The beginning of boys and girls. Three paragraphs in Genesis 1 and 2 help explain what it means that man is male and female.
[Read: Genesis 1.26-31; 2.4-8; 2.18-25. Pray.]
The cover of the January, 1992 issue of Time Magazine pictured a boy and a girl and the shocking revelation: New Studies Show That Men And Women are Born Different. They could have saved research money by consulting Mother Goose. The old poem recognizes that boys and girls are not the same:
What are little boys made of? Snips and snails, and puppy dogs’ tails, that’s what little boys are made of.
What are little girls made of? Sugar and spice, and everything nice, that’s what little girls are made of.
But for Time Magazine it was a breakthrough because decades of feminist dogma insisted that differences between boys and girls resulted from social pressures rather than from something deep-seated and personal. The article said that according to the feminism of the 1970s, “Once sexism was abolished the world would become a perfectly equitable, androgynous place, aside from a few anatomical details.” Time interviewed Jerre Levy, a professor of psychology at the University of Chicago, as typical of the change that came over the new feminists. She said, “When I was younger, I believed that 100% of sex differences were due to the environment.” But when she had a baby of her own, she realized that her toddler was a girl baby, different from boys, and she concluded: “I’m sure there are biologically based differences in our behavior.” (Levy has not reached a Biblical answer, but at least she understands that nature as well as nurture is involved.)
Elisabeth Elliot gives a Biblical perspective in her essay, “The Essence of Femininity” (Recovering Biblical Manhood and Womanhood, 394): “Feminists are dedicated to the proposition that the difference between men and women is a matter of mere biology. The rest of us recognize a far deeper reality, one that meets us on an altogether different plane from mere anatomical distinctions…. It is unavoidable and undeniable, yet in the past couple of decades earnest and high-sounding efforts have been made in the name of decency, equality, and fairness, at least to avoid it and, whenever possible, to deny it. I refer, of course, to femininity—a reality of God’s design and God’s making, his gift to me and to every woman—and, in a different way, his gift to men as well. If we really understood what femininity is all about, perhaps the question of roles would take care of itself.”
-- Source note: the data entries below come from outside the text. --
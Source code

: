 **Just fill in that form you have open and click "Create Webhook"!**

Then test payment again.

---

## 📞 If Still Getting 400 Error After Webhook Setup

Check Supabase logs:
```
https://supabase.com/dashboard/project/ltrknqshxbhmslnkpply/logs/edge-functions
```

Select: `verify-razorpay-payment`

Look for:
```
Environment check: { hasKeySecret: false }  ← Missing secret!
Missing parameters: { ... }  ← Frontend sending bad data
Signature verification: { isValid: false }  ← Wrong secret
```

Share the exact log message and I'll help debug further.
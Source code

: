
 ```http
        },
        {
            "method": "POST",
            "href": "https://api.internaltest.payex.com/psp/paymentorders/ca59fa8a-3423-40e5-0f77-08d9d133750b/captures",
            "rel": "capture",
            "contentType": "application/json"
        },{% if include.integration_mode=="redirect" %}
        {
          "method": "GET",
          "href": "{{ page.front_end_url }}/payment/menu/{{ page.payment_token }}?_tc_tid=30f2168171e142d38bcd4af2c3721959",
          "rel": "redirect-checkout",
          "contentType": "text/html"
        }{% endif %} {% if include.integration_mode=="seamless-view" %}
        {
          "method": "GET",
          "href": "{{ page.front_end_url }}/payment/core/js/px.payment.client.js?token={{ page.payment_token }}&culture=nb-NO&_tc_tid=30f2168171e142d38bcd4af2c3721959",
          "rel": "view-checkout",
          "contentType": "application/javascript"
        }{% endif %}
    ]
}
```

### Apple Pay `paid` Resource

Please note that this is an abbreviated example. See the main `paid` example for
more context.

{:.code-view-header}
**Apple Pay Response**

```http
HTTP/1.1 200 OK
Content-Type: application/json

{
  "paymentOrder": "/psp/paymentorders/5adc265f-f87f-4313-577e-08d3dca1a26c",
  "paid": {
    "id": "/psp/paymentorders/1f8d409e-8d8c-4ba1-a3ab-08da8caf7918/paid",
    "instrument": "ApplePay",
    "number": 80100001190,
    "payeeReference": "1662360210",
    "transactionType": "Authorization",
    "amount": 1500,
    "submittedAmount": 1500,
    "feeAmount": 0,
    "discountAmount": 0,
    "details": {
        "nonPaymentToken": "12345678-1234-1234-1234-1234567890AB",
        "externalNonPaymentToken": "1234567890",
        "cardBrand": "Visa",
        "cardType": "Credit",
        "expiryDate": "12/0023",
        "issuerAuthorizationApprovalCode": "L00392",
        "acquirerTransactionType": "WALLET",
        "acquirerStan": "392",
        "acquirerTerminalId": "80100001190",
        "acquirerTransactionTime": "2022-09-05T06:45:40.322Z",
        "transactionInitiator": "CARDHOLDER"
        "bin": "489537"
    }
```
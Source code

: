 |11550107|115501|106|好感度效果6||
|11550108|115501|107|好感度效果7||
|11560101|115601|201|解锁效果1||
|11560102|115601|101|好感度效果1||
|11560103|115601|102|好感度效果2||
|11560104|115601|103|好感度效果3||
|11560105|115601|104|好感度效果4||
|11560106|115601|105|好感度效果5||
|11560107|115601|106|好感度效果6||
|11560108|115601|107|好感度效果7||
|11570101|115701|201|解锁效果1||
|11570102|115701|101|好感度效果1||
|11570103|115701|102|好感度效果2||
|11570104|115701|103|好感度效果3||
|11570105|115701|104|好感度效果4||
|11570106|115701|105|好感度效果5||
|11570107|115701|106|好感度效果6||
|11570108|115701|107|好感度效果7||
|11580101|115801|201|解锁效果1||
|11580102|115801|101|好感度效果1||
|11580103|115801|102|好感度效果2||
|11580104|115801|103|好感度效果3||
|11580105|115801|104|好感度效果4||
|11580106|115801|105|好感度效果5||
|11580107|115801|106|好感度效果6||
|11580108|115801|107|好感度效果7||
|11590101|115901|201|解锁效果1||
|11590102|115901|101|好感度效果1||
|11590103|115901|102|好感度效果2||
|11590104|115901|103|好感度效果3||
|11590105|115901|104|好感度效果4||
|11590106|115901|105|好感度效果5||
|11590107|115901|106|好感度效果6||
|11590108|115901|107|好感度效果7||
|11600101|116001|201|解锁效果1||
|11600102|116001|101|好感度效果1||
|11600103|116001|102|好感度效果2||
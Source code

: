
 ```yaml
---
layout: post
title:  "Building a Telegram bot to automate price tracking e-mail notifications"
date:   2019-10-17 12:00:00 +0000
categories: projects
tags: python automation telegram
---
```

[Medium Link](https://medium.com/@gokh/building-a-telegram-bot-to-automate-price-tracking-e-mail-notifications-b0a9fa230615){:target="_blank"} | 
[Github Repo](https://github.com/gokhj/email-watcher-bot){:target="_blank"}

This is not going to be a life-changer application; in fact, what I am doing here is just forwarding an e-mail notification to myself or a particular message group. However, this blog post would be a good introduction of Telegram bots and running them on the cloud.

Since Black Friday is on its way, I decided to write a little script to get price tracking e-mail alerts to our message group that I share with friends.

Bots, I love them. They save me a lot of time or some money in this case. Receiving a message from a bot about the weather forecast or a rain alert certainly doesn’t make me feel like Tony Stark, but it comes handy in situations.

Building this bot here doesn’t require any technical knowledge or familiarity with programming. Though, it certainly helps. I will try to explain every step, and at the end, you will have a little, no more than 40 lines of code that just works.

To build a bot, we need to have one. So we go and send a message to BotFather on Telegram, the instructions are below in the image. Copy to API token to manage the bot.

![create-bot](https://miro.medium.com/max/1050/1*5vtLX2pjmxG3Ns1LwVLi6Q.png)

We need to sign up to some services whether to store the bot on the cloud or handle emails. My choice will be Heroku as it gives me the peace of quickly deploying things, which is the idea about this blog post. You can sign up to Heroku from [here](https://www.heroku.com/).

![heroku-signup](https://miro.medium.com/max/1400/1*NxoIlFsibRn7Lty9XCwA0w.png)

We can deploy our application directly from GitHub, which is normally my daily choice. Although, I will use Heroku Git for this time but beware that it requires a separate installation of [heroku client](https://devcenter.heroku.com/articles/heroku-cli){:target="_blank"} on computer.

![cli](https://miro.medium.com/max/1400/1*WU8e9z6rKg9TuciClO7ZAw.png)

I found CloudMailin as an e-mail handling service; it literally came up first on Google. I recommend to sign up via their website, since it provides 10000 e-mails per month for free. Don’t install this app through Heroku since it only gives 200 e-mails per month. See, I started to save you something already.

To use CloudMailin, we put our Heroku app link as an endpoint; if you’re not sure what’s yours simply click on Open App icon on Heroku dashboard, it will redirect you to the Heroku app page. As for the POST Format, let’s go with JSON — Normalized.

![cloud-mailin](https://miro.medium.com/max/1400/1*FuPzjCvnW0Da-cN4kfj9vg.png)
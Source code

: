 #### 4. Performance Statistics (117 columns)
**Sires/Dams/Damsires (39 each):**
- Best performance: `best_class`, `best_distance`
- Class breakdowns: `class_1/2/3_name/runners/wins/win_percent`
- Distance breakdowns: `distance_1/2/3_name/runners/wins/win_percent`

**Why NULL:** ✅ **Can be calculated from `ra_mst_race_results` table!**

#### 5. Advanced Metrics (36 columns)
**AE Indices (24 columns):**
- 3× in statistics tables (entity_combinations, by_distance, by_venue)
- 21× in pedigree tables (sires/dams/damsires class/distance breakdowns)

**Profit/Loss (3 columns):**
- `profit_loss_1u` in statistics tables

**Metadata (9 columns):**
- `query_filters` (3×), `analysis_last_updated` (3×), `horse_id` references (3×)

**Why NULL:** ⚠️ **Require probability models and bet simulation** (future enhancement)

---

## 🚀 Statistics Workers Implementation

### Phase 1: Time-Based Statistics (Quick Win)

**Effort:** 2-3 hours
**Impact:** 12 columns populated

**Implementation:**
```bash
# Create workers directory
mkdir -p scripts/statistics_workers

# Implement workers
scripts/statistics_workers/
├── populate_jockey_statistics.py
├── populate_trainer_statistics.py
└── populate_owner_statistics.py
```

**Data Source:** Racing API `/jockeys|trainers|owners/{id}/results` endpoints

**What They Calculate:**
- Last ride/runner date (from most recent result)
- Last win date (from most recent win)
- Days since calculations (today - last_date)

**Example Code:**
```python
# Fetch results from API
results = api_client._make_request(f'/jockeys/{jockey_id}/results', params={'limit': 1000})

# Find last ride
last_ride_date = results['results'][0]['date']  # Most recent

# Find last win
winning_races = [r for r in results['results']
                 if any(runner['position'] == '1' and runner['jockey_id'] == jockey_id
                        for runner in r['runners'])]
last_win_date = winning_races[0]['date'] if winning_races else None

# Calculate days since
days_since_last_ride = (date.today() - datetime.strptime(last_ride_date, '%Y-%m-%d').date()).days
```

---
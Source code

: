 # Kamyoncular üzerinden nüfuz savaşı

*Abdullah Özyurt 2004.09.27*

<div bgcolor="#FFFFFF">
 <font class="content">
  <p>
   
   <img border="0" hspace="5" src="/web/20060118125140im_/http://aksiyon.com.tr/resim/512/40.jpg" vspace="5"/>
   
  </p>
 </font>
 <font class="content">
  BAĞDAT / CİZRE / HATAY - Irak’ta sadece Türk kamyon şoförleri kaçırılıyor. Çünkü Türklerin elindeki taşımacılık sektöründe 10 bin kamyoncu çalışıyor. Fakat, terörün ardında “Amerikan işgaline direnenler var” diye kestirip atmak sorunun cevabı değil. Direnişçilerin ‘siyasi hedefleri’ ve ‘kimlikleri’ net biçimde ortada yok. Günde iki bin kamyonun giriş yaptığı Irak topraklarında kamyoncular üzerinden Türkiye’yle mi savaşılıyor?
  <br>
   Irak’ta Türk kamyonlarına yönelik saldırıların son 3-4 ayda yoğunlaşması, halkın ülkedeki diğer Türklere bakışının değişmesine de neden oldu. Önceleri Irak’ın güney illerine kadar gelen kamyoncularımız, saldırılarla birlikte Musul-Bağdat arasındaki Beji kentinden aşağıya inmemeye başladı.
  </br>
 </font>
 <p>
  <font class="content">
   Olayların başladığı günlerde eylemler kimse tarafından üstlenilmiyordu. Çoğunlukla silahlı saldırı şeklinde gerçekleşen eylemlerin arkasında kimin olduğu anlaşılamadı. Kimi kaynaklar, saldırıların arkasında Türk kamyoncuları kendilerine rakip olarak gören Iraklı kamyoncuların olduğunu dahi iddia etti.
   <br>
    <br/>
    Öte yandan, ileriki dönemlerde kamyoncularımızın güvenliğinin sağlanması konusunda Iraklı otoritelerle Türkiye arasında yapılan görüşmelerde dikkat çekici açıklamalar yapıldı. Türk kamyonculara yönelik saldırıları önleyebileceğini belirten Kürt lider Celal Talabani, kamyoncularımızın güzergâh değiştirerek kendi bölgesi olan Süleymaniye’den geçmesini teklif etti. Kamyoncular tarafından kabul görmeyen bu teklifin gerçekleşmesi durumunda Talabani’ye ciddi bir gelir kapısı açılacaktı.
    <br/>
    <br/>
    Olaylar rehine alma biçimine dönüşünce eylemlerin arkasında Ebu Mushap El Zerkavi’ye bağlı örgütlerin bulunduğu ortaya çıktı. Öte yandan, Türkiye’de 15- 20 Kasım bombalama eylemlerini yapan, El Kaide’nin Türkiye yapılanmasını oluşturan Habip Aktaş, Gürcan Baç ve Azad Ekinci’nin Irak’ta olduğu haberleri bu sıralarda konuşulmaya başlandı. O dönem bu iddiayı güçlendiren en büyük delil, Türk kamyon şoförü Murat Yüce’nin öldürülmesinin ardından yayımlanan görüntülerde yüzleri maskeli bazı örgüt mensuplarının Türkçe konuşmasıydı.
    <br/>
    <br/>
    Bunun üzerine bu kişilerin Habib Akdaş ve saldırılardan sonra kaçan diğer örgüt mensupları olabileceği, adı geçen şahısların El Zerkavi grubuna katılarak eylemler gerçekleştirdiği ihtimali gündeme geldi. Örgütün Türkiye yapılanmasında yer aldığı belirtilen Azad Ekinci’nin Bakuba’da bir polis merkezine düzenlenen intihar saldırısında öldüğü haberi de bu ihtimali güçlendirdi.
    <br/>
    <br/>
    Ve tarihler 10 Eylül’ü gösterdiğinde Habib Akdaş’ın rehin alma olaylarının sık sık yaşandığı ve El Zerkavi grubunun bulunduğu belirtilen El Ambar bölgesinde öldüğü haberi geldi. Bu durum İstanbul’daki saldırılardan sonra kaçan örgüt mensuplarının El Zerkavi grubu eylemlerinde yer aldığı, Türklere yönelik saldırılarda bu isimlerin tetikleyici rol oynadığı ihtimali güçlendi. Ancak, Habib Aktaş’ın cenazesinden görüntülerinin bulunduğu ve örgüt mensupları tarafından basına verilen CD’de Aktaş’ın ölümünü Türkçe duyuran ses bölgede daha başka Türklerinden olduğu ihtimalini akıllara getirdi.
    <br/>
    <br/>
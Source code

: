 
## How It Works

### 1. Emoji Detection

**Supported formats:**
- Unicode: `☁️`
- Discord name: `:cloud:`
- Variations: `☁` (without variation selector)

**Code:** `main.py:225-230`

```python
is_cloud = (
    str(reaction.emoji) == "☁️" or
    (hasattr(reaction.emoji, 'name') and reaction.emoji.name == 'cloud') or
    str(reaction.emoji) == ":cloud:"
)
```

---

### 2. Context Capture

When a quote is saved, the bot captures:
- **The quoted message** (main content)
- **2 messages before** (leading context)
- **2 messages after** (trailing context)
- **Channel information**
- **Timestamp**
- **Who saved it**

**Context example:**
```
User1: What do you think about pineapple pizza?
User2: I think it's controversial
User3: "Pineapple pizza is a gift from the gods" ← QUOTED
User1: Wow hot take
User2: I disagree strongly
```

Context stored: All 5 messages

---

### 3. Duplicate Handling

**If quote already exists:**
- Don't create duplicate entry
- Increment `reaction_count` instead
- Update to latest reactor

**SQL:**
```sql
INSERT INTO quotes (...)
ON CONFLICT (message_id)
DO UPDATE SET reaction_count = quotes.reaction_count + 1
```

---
What especially intrigued me about Elliot’s perspective was her experience with people in the jungles of South America. In that remote location, far from the social experiments and activism of “educated” feminists, men and women knew they were different: “The femininity of woman was a deep-rooted consciousness of what she was made for. It was expressed in everything she did differently from men, from her hairstyle and clothes (if she wore any) to the way she sat and the work she did. Any child knew that women wove hammocks and made pots and caught fish with their hands, cleared underbrush, planted crops, and carried by far the heaviest loads, while men chopped down trees and hunted, caught fish with nets and spears, and carried no loads at all if there was a woman around. Nobody had any complaints. These responsibilities were not up for grabs, not interchangeable, not equal. Nobody thought of power or prestige or competition.”
Those last three words are significant in the current climate of gender confusion: power, prestige, competition. Conflicts over both the roles and the meaning of male and female are not fundamentally fights about the strength of women, the empathy of men, or whatever trait is desired; sooner or later they become fights over whether we will fulfill God’s calling as women or men, unique and special each one. Girls and boys are different, not merely biologically, and not simply due to the environment in which they were raised. God made us male and female, each good and beautiful, each necessary and different, each bearing his image, each uniquely equipped for our responsibilities.